ASSIGNMENT
Return, exactly and in full, the lines of the records below starting at the one with "build events. _" and ending at the one with "PowerShell Projects support", and no other lines.

(Entries taken from a collection)
========================

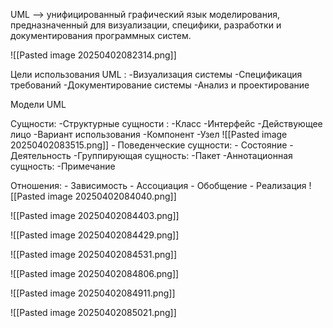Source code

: 
UML --> унифицированный графический язык моделирования, предназначенный для визуализации, специфики, разработки и документирования программных систем.

![[Pasted image 20250402082314.png]]

Цели использования UML :
	-Визуализация системы
	-Спецификация требований
	-Документирование системы
	-Анализ и проектирование


Модели UML

Сущности:
	-Структурные сущности : 
		-Класс
		-Интерфейс
		-Действующее лицо
		-Вариант использования
		-Компонент
		-Узел
		![[Pasted image 20250402083515.png]]
	- Поведенческие сущности:
		- Состояние
		- Деятельность
	-Группирующая сущность:
		-Пакет
	-Аннотационная сущность:
		-Примечание

Отношения:
	- Зависимость
	- Ассоциация
	- Обобщение
	- Реализация
	![[Pasted image 20250402084040.png]]


![[Pasted image 20250402084403.png]]

![[Pasted image 20250402084429.png]]

![[Pasted image 20250402084531.png]]

![[Pasted image 20250402084806.png]]

![[Pasted image 20250402084911.png]]

![[Pasted image 20250402085021.png]]

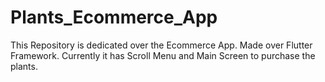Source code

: # Plants_Ecommerce_App
This Repository is dedicated over the Ecommerce App. Made over Flutter Framework. Currently it has Scroll Menu and Main Screen to purchase the plants. 
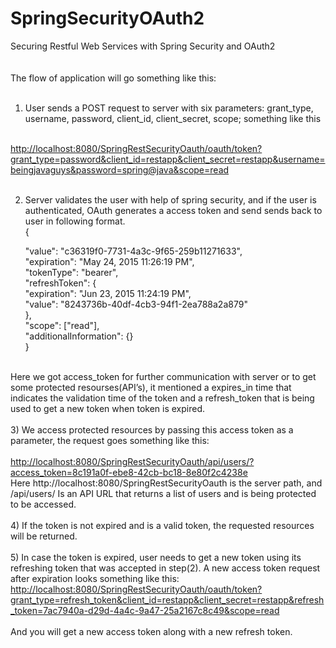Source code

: SpringSecurityOAuth2
====================

Securing Restful Web Services with Spring Security and OAuth2 
<br/><br/><br/>
The flow of application will go something like this:<br/><br/>
1) User sends a POST request to server with six parameters: grant_type,  username, password, client_id, client_secret, scope;  something like this
<br/>
<a href="http://localhost:8080/SpringRestSecurityOauth/oauth/token?grant_type=password&client_id=restapp&client_secret=restapp&username=beingjavaguys&password=spring@java&scope=read">http://localhost:8080/SpringRestSecurityOauth/oauth/token?grant_type=password&client_id=restapp&client_secret=restapp&username=beingjavaguys&password=spring@java&scope=read</a>  <br/><br/>

2) Server validates the user with help of spring security, and if the user is authenticated, OAuth generates a access token and send sends back to user in following format.<br/>
{<br/>

   "value": "c36319f0-7731-4a3c-9f65-259b11271633",<br/>
   "expiration": "May 24, 2015 11:26:19 PM",<br/>
   "tokenType": "bearer",<br/>
   "refreshToken":    {<br/>
      "expiration": "Jun 23, 2015 11:24:19 PM",<br/>
      "value": "8243736b-40df-4cb3-94f1-2ea788a2a879"<br/>
   },<br/>
   "scope": ["read"],<br/>
   "additionalInformation": {}<br/>
}<br/><br/>

Here we got access_token for further communication with server or to get some protected resourses(API’s), it mentioned a expires_in time that indicates the validation time of the token and a refresh_token that is being used to get a new token when token is expired.<br/><br/>
3) We access protected resources by passing this access token as a parameter, the request goes something like this:<br/><br/>
<a href="http://localhost:8080/SpringRestSecurityOauth/api/users/?access_token=8c191a0f-ebe8-42cb-bc18-8e80f2c4238e">http://localhost:8080/SpringRestSecurityOauth/api/users/?access_token=8c191a0f-ebe8-42cb-bc18-8e80f2c4238e</a><br />
Here http://localhost:8080/SpringRestSecurityOauth is the server path, and  /api/users/
Is an API  URL that returns a list of users and is being protected to be accessed.
<br/><br/>
4) If the token is not expired and is a valid token, the requested resources will be returned.<br/><br/>
5) In case the token is expired, user needs to get a new token using its refreshing token that was accepted in step(2). A new access token request after expiration looks something like this:<br/>
<a href="http://localhost:8080/SpringRestSecurityOauth/oauth/token?grant_type=refresh_token&client_id=restapp&client_secret=restapp&refresh_token=7ac7940a-d29d-4a4c-9a47-25a2167c8c49&scope=read">http://localhost:8080/SpringRestSecurityOauth/oauth/token?grant_type=refresh_token&client_id=restapp&client_secret=restapp&refresh_token=7ac7940a-d29d-4a4c-9a47-25a2167c8c49&scope=read</a><br/><br/>
And you will get a new access token along with a new refresh token.
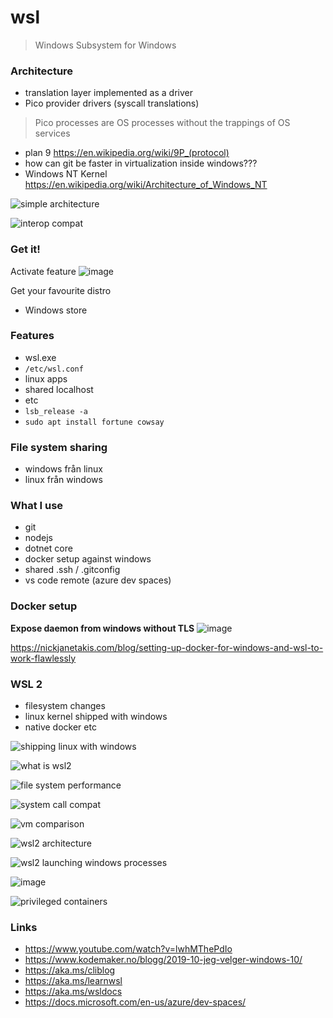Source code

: # wsl
> Windows Subsystem for Windows

### Architecture
 - translation layer implemented as a driver
 - Pico provider drivers (syscall translations)
> Pico processes are OS processes without the trappings of OS services
 - plan 9 https://en.wikipedia.org/wiki/9P_(protocol)
 - how can git be faster in virtualization inside windows???
 - Windows NT Kernel https://en.wikipedia.org/wiki/Architecture_of_Windows_NT
 
 ![simple architecture](https://user-images.githubusercontent.com/658586/69156745-2ce13780-0ae4-11ea-8d81-92c3c5e88a69.png)

![interop compat](https://user-images.githubusercontent.com/658586/69156904-716cd300-0ae4-11ea-9de3-a684d8c4fb3b.png)

 
### Get it!

Activate feature
![image](https://user-images.githubusercontent.com/658586/69156428-a7f61e00-0ae3-11ea-980d-afb5a922a031.png)

Get your favourite distro
 - Windows store
 
### Features
 - wsl.exe
 - `/etc/wsl.conf`
 - linux apps
 - shared localhost
 - etc
 - `lsb_release -a`
 - `sudo apt install fortune cowsay`

### File system sharing
 - windows från linux
 - linux från windows
 
### What I use
 - git
 - nodejs
 - dotnet core
 - docker setup against windows
 - shared .ssh / .gitconfig
 - vs code remote (azure dev spaces)

### Docker setup

**Expose daemon from windows without TLS**
![image](https://user-images.githubusercontent.com/658586/69155969-fce56480-0ae2-11ea-80de-a94240cc1916.png)

https://nickjanetakis.com/blog/setting-up-docker-for-windows-and-wsl-to-work-flawlessly

### WSL 2
 - filesystem changes
 - linux kernel shipped with windows
 - native docker etc

![shipping linux with windows](https://user-images.githubusercontent.com/658586/69157021-9d885400-0ae4-11ea-980e-f5133f8e4433.png)


![what is wsl2](https://user-images.githubusercontent.com/658586/69071306-f8a94080-0a29-11ea-8c49-3499b85c0436.png)

![file system performance](https://user-images.githubusercontent.com/658586/69071355-0b237a00-0a2a-11ea-922b-f3cd71b8bcc6.png)

![system call compat](https://user-images.githubusercontent.com/658586/69071448-35753780-0a2a-11ea-95a5-ffe3cb09a4fe.png)

![vm comparison](https://user-images.githubusercontent.com/658586/69157123-d0324c80-0ae4-11ea-81c9-a4b458a7c868.png)

![wsl2 architecture](https://user-images.githubusercontent.com/658586/69157471-4171ff80-0ae5-11ea-80b1-42592b33de0b.png)

![wsl2 launching windows processes](https://user-images.githubusercontent.com/658586/69157519-59498380-0ae5-11ea-9a33-f1cd1c827210.png)

![image](https://user-images.githubusercontent.com/658586/69157596-767e5200-0ae5-11ea-921d-93015fc7f3ab.png)
 
![privileged containers](https://user-images.githubusercontent.com/658586/69157786-c0673800-0ae5-11ea-807e-0b28b8983949.png)
 
### Links
 - https://www.youtube.com/watch?v=lwhMThePdIo
 - https://www.kodemaker.no/blogg/2019-10-jeg-velger-windows-10/
 - https://aka.ms/cliblog
 - https://aka.ms/learnwsl
 - https://aka.ms/wsldocs
 - https://docs.microsoft.com/en-us/azure/dev-spaces/

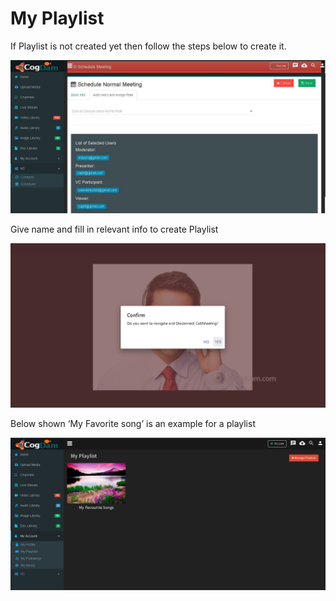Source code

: # My Playlist

If Playlist is not created yet then follow the steps below to create it.

![](../.gitbook/assets/image%20%2871%29.png)

Give name and fill in relevant info to create Playlist

![](../.gitbook/assets/image%20%28149%29.png)

Below shown ‘My Favorite song’ is an example for a playlist

![](../.gitbook/assets/image%20%2821%29.png)

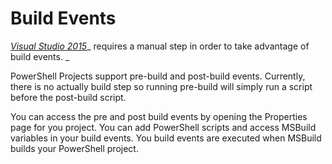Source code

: # Build Events

[_Visual Studio 2015_](https://poshtools.com/docs/poshtools-docs/enabling-msbuild-support-visual-studio-2015-powershell-projects/)_ requires a manual step in order to take advantage of build events. _

PowerShell Projects support pre-build and post-build events. Currently, there is no actually build step so running pre-build will simply run a script before the post-build script.

You can access the pre and post build events by opening the Properties page for you project. You can add PowerShell scripts and access MSBuild variables in your build events. You build events are executed when MSBuild builds your PowerShell project.
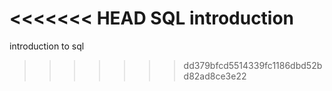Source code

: <<<<<<< HEAD
SQL introduction
=======
introduction to sql
>>>>>>> dd379bfcd5514339fc1186dbd52bd82ad8ce3e22
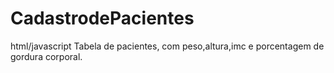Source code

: # CadastrodePacientes
html/javascript
Tabela de pacientes, com peso,altura,imc e porcentagem de gordura corporal.
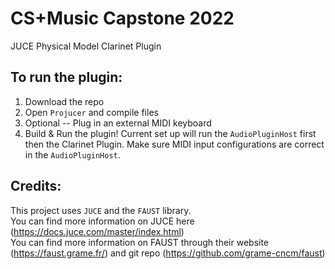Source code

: # CS+Music Capstone 2022 
JUCE Physical Model Clarinet Plugin

## To run the plugin:
1. Download the repo
2. Open `Projucer` and compile files
3. Optional -- Plug in an external MIDI keyboard
4. Build & Run the plugin! Current set up will run the `AudioPluginHost` first then the Clarinet Plugin. Make sure MIDI input configurations are correct in the `AudioPluginHost`.


## Credits:
This project uses `JUCE` and the `FAUST` library.      
You can find more information on JUCE here (https://docs.juce.com/master/index.html)     
You can find more information on FAUST through their website (https://faust.grame.fr/) and git repo (https://github.com/grame-cncm/faust)       
 
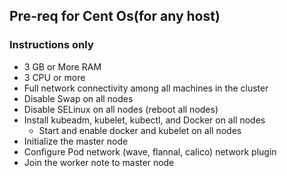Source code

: ## Pre-req for Cent Os(for any host)

### Instructions only

- 3 GB or More RAM
- 3 CPU or more
- Full network connectivity among all machines in the cluster
- Disable Swap on all nodes
- Disable SELinux on all nodes (reboot all nodes)
- Install kubeadm, kubelet, kubectl, and Docker on all nodes
  - Start and enable docker and kubelet on all nodes
- Initialize the master node
- Configure Pod network (wave, flannal, calico) network plugin
- Join the worker note to master node
  
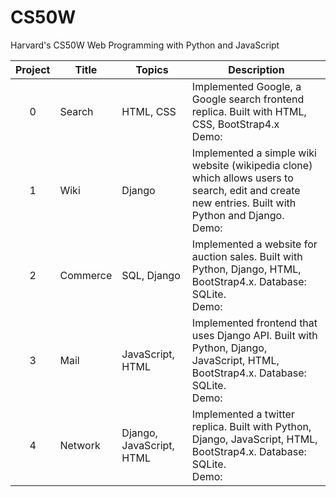 # CS50W 
Harvard's CS50W Web Programming with Python and JavaScript

Project | Title | Topics | Description
:--:|--|--|--
0 | Search | HTML, CSS | Implemented Google, a Google search frontend replica. Built with HTML, CSS, BootStrap4.x <br> Demo: 
1 | Wiki | Django | Implemented a simple wiki website (wikipedia clone) which allows users to search, edit and create new entries. Built with Python and Django. <br> Demo: 
2 | Commerce | SQL, Django | Implemented a website for auction sales. Built with Python, Django, HTML, BootStrap4.x. Database: SQLite. <br> Demo: 
3 | Mail | JavaScript, HTML | Implemented frontend that uses Django API. Built with Python, Django, JavaScript, HTML, BootStrap4.x. Database: SQLite. <br> Demo: 
4 | Network | Django, JavaScript, HTML | Implemented a twitter replica. Built with Python, Django, JavaScript, HTML, BootStrap4.x. Database: SQLite. <br> Demo: 
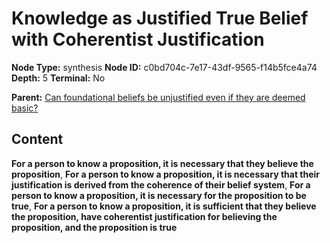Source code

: # Knowledge as Justified True Belief with Coherentist Justification

**Node Type:** synthesis
**Node ID:** c0bd704c-7e17-43df-9565-f14b5fce4a74
**Depth:** 5
**Terminal:** No

**Parent:** [Can foundational beliefs be unjustified even if they are deemed basic?](can-foundational-beliefs-be-unjustified-even-if-they-are-deemed-basic-antithesis-f9380d20-f6f6-4c58-9548-391f7c217592.md)

## Content

**For a person to know a proposition, it is necessary that they believe the proposition**, **For a person to know a proposition, it is necessary that their justification is derived from the coherence of their belief system**, **For a person to know a proposition, it is necessary for the proposition to be true**, **For a person to know a proposition, it is sufficient that they believe the proposition, have coherentist justification for believing the proposition, and the proposition is true**

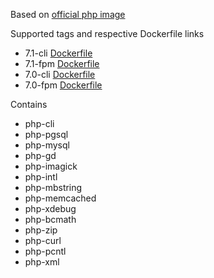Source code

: Based on [official php image](https://hub.docker.com/_/php/)

Supported tags and respective Dockerfile links

* 7.1-cli [Dockerfile](https://github.com/goffyara/php-docker/blob/master/7.1/cli/Dockerfile)
* 7.1-fpm [Dockerfile](https://github.com/goffyara/php-docker/blob/master/7.1/fpm/Dockerfile)
* 7.0-cli [Dockerfile](https://github.com/goffyara/php-docker/blob/master/7.0/cli/Dockerfile)
* 7.0-fpm [Dockerfile](https://github.com/goffyara/php-docker/blob/master/7.0/fpm/Dockerfile)

Contains

* php-cli
* php-pgsql
* php-mysql
* php-gd
* php-imagick
* php-intl
* php-mbstring
* php-memcached
* php-xdebug
* php-bcmath
* php-zip
* php-curl
* php-pcntl
* php-xml
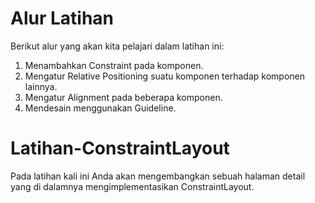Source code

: # Alur Latihan
Berikut alur yang akan kita pelajari dalam latihan ini: 

1. Menambahkan Constraint pada komponen.
2. Mengatur Relative Positioning suatu komponen terhadap komponen lainnya.
3. Mengatur Alignment pada beberapa komponen.
4. Mendesain menggunakan Guideline.

# Latihan-ConstraintLayout
Pada latihan kali ini Anda akan mengembangkan sebuah halaman detail yang di dalamnya mengimplementasikan ConstraintLayout.
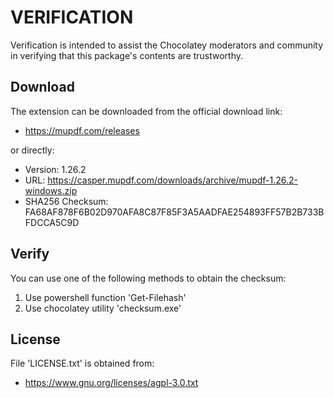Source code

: # VERIFICATION
Verification is intended to assist the Chocolatey moderators and community in verifying that this package's contents are trustworthy.

## Download
The extension can be downloaded from the official download link:
- https://mupdf.com/releases

or directly:
- Version: 1.26.2
- URL:     https://casper.mupdf.com/downloads/archive/mupdf-1.26.2-windows.zip
- SHA256 Checksum: FA68AF878F6B02D970AFA8C87F85F3A5AADFAE254893FF57B2B733BFDCCA5C9D

## Verify
You can use one of the following methods to obtain the checksum:
1. Use powershell function 'Get-Filehash'
2. Use chocolatey utility 'checksum.exe'


## License
File 'LICENSE.txt' is obtained from:
- https://www.gnu.org/licenses/agpl-3.0.txt
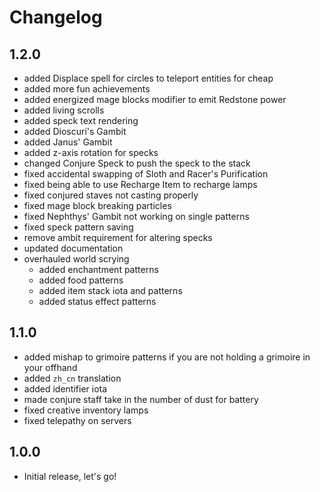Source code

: # Changelog

## 1.2.0
- added Displace spell for circles to teleport entities for cheap
- added more fun achievements
- added energized mage blocks modifier to emit Redstone power
- added living scrolls
- added speck text rendering
- added Dioscuri's Gambit
- added Janus' Gambit
- added z-axis rotation for specks
- changed Conjure Speck to push the speck to the stack
- fixed accidental swapping of Sloth and Racer's Purification
- fixed being able to use Recharge Item to recharge lamps
- fixed conjured staves not casting properly
- fixed mage block breaking particles
- fixed Nephthys' Gambit not working on single patterns
- fixed speck pattern saving
- remove ambit requirement for altering specks
- updated documentation
- overhauled world scrying
    - added enchantment patterns
    - added food patterns
    - added item stack iota and patterns
    - added status effect patterns

## 1.1.0
- added mishap to grimoire patterns if you are not holding a grimoire in your offhand
- added `zh_cn` translation
- added identifier iota
- made conjure staff take in the number of dust for battery
- fixed creative inventory lamps
- fixed telepathy on servers

## 1.0.0
- Initial release, let's go!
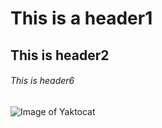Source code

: # This is a header1

## This is header2

###### This is header6

![Image of Yaktocat](https://octodex.github.com/images/yaktocat.png)
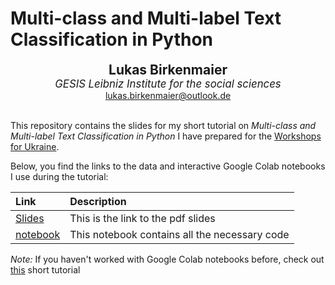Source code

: # Multi-class and Multi-label Text Classification in Python


<center>
<b style="font-size: 150%">Lukas Birkenmaier</b>
<br>
<em style="font-size: 120%">GESIS Leibniz Institute for the social sciences</em>
<br>
<a href="mailto:lukas.birkenmaier@outlook.de">lukas.birkenmaier@outlook.de</a>
</center>
<br style="margin-below: 12pt;">

This repository contains the slides for my short tutorial on *Multi-class and Multi-label Text Classification in Python* I have prepared for the [Workshops for Ukraine](https://sites.google.com/view/dariia-mykhailyshyna/main/r-workshops-for-ukraine).

Below, you find the links to the data and interactive Google Colab notebooks I use during the tutorial:

| Link | Description |
|:---- |:----- |
| [Slides](https://drive.google.com/file/d/1dvEh-p-uOPciJSe56Wqg25ji6S9kK_HQ/view?usp=sharing) | This is the link to the pdf slides  |
| [notebook](https://colab.research.google.com/github/lukasbirki/Workshop-Classification/blob/main/Tutorial.ipynb) | This notebook contains all the necessary code |


*Note:* If you haven't worked with Google Colab notebooks before, check out [this](https://colab.research.google.com/?utm_source=scs-index) short tutorial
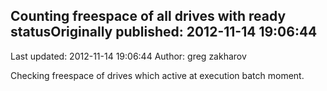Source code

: ## Counting freespace of all drives with ready statusOriginally published: 2012-11-14 19:06:44 
Last updated: 2012-11-14 19:06:44 
Author: greg zakharov 
 
Checking freespace of drives which active at execution batch moment.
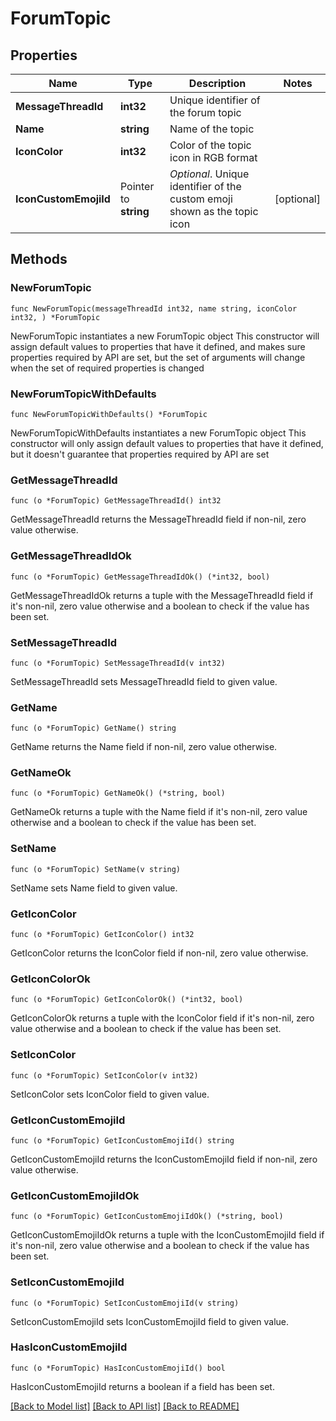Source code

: # ForumTopic

## Properties

Name | Type | Description | Notes
------------ | ------------- | ------------- | -------------
**MessageThreadId** | **int32** | Unique identifier of the forum topic | 
**Name** | **string** | Name of the topic | 
**IconColor** | **int32** | Color of the topic icon in RGB format | 
**IconCustomEmojiId** | Pointer to **string** | *Optional*. Unique identifier of the custom emoji shown as the topic icon | [optional] 

## Methods

### NewForumTopic

`func NewForumTopic(messageThreadId int32, name string, iconColor int32, ) *ForumTopic`

NewForumTopic instantiates a new ForumTopic object
This constructor will assign default values to properties that have it defined,
and makes sure properties required by API are set, but the set of arguments
will change when the set of required properties is changed

### NewForumTopicWithDefaults

`func NewForumTopicWithDefaults() *ForumTopic`

NewForumTopicWithDefaults instantiates a new ForumTopic object
This constructor will only assign default values to properties that have it defined,
but it doesn't guarantee that properties required by API are set

### GetMessageThreadId

`func (o *ForumTopic) GetMessageThreadId() int32`

GetMessageThreadId returns the MessageThreadId field if non-nil, zero value otherwise.

### GetMessageThreadIdOk

`func (o *ForumTopic) GetMessageThreadIdOk() (*int32, bool)`

GetMessageThreadIdOk returns a tuple with the MessageThreadId field if it's non-nil, zero value otherwise
and a boolean to check if the value has been set.

### SetMessageThreadId

`func (o *ForumTopic) SetMessageThreadId(v int32)`

SetMessageThreadId sets MessageThreadId field to given value.


### GetName

`func (o *ForumTopic) GetName() string`

GetName returns the Name field if non-nil, zero value otherwise.

### GetNameOk

`func (o *ForumTopic) GetNameOk() (*string, bool)`

GetNameOk returns a tuple with the Name field if it's non-nil, zero value otherwise
and a boolean to check if the value has been set.

### SetName

`func (o *ForumTopic) SetName(v string)`

SetName sets Name field to given value.


### GetIconColor

`func (o *ForumTopic) GetIconColor() int32`

GetIconColor returns the IconColor field if non-nil, zero value otherwise.

### GetIconColorOk

`func (o *ForumTopic) GetIconColorOk() (*int32, bool)`

GetIconColorOk returns a tuple with the IconColor field if it's non-nil, zero value otherwise
and a boolean to check if the value has been set.

### SetIconColor

`func (o *ForumTopic) SetIconColor(v int32)`

SetIconColor sets IconColor field to given value.


### GetIconCustomEmojiId

`func (o *ForumTopic) GetIconCustomEmojiId() string`

GetIconCustomEmojiId returns the IconCustomEmojiId field if non-nil, zero value otherwise.

### GetIconCustomEmojiIdOk

`func (o *ForumTopic) GetIconCustomEmojiIdOk() (*string, bool)`

GetIconCustomEmojiIdOk returns a tuple with the IconCustomEmojiId field if it's non-nil, zero value otherwise
and a boolean to check if the value has been set.

### SetIconCustomEmojiId

`func (o *ForumTopic) SetIconCustomEmojiId(v string)`

SetIconCustomEmojiId sets IconCustomEmojiId field to given value.

### HasIconCustomEmojiId

`func (o *ForumTopic) HasIconCustomEmojiId() bool`

HasIconCustomEmojiId returns a boolean if a field has been set.


[[Back to Model list]](../README.md#documentation-for-models) [[Back to API list]](../README.md#documentation-for-api-endpoints) [[Back to README]](../README.md)


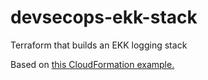 # devsecops-ekk-stack

Terraform that builds an EKK logging stack

Based on [this CloudFormation example.](https://us-west-2.console.aws.amazon.com/cloudformation/designer/home?region=us-west-2&templateUrl=https://s3.amazonaws.com/scriptdepot/es.template)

========================

EXPECTED ANSWER
[_Visual Studio 2015_](https://poshtools.com/docs/poshtools-docs/enabling-msbuild-support-visual-studio-2015-powershell-projects/)_ requires a manual step in order to take advantage of build events. _

PowerShell Projects support pre-build and post-build events. Currently, there is no actually build step so running pre-build will simply run a script before the post-build script.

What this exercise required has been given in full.